Task brief: Please copy exactly the lines that run from the start of the entries to the line containing "constant scrap amount.</span></span>", inclusive.

Records:
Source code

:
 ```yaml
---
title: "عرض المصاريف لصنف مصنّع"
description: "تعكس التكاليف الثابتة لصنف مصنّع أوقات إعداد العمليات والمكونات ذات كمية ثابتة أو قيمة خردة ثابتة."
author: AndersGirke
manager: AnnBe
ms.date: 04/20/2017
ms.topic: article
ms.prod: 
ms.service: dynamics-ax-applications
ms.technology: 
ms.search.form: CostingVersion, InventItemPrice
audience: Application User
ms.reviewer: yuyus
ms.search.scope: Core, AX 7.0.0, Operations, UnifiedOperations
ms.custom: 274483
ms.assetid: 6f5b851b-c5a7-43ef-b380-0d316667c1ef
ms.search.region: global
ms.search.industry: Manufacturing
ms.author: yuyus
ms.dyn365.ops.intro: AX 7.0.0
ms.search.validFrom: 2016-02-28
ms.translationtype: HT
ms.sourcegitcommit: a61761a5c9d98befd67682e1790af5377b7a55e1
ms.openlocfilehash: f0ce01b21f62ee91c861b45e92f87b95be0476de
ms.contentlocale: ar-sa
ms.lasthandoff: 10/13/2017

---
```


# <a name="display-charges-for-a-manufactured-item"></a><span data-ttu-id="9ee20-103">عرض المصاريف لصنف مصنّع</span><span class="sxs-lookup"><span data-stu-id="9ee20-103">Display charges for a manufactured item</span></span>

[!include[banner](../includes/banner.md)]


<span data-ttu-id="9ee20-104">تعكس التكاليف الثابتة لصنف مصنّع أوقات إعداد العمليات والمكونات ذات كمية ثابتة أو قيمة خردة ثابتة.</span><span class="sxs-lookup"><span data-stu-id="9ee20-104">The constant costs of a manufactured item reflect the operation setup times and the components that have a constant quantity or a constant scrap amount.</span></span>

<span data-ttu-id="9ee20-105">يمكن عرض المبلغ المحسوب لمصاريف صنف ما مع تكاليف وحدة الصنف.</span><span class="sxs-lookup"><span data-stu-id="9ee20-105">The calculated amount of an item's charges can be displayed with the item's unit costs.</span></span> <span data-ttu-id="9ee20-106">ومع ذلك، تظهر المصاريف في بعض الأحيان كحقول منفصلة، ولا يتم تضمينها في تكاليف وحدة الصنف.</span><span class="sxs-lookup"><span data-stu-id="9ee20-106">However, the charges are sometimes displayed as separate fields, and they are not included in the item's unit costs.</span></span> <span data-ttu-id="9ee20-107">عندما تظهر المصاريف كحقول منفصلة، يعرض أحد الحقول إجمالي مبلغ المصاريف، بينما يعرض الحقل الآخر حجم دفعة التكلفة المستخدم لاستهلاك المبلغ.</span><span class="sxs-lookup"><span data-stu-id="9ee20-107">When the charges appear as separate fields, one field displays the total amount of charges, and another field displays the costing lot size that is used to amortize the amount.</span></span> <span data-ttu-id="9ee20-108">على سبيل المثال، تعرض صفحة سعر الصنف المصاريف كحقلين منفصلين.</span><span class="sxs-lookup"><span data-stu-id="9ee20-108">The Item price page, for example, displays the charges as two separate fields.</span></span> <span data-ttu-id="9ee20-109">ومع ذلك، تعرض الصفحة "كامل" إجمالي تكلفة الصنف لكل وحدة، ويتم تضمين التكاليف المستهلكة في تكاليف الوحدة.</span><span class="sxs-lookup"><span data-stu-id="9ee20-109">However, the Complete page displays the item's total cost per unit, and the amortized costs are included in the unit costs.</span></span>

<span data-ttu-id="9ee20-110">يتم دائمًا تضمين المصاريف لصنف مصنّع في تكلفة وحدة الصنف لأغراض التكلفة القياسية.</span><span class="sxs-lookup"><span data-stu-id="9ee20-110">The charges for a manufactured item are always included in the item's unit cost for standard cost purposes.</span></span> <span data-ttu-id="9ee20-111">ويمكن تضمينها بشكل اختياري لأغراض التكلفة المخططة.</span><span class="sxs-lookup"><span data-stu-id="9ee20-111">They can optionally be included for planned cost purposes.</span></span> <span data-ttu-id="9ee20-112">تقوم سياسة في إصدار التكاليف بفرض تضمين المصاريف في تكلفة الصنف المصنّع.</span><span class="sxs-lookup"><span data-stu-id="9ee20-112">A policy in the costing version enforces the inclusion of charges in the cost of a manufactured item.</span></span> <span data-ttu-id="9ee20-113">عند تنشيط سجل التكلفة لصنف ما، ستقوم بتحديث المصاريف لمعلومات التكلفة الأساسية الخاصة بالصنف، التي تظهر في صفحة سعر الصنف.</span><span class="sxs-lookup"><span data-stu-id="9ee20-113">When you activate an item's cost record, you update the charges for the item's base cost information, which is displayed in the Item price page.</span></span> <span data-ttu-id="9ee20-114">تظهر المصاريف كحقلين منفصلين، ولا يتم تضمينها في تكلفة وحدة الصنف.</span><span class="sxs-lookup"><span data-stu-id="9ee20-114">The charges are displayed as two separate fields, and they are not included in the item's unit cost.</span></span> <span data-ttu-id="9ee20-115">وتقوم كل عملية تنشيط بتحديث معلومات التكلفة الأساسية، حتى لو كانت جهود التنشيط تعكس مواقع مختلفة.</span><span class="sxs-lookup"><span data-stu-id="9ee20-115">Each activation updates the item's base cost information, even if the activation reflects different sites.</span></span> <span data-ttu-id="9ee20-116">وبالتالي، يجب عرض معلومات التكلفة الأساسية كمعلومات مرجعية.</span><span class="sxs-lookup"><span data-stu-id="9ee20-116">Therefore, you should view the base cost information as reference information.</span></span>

Completed task:
Source code

:
 ```yaml
---
title: "عرض المصاريف لصنف مصنّع"
description: "تعكس التكاليف الثابتة لصنف مصنّع أوقات إعداد العمليات والمكونات ذات كمية ثابتة أو قيمة خردة ثابتة."
author: AndersGirke
manager: AnnBe
ms.date: 04/20/2017
ms.topic: article
ms.prod: 
ms.service: dynamics-ax-applications
ms.technology: 
ms.search.form: CostingVersion, InventItemPrice
audience: Application User
ms.reviewer: yuyus
ms.search.scope: Core, AX 7.0.0, Operations, UnifiedOperations
ms.custom: 274483
ms.assetid: 6f5b851b-c5a7-43ef-b380-0d316667c1ef
ms.search.region: global
ms.search.industry: Manufacturing
ms.author: yuyus
ms.dyn365.ops.intro: AX 7.0.0
ms.search.validFrom: 2016-02-28
ms.translationtype: HT
ms.sourcegitcommit: a61761a5c9d98befd67682e1790af5377b7a55e1
ms.openlocfilehash: f0ce01b21f62ee91c861b45e92f87b95be0476de
ms.contentlocale: ar-sa
ms.lasthandoff: 10/13/2017

---
```


# <a name="display-charges-for-a-manufactured-item"></a><span data-ttu-id="9ee20-103">عرض المصاريف لصنف مصنّع</span><span class="sxs-lookup"><span data-stu-id="9ee20-103">Display charges for a manufactured item</span></span>

[!include[banner](../includes/banner.md)]


<span data-ttu-id="9ee20-104">تعكس التكاليف الثابتة لصنف مصنّع أوقات إعداد العمليات والمكونات ذات كمية ثابتة أو قيمة خردة ثابتة.</span><span class="sxs-lookup"><span data-stu-id="9ee20-104">The constant costs of a manufactured item reflect the operation setup times and the components that have a constant quantity or a constant scrap amount.</span></span>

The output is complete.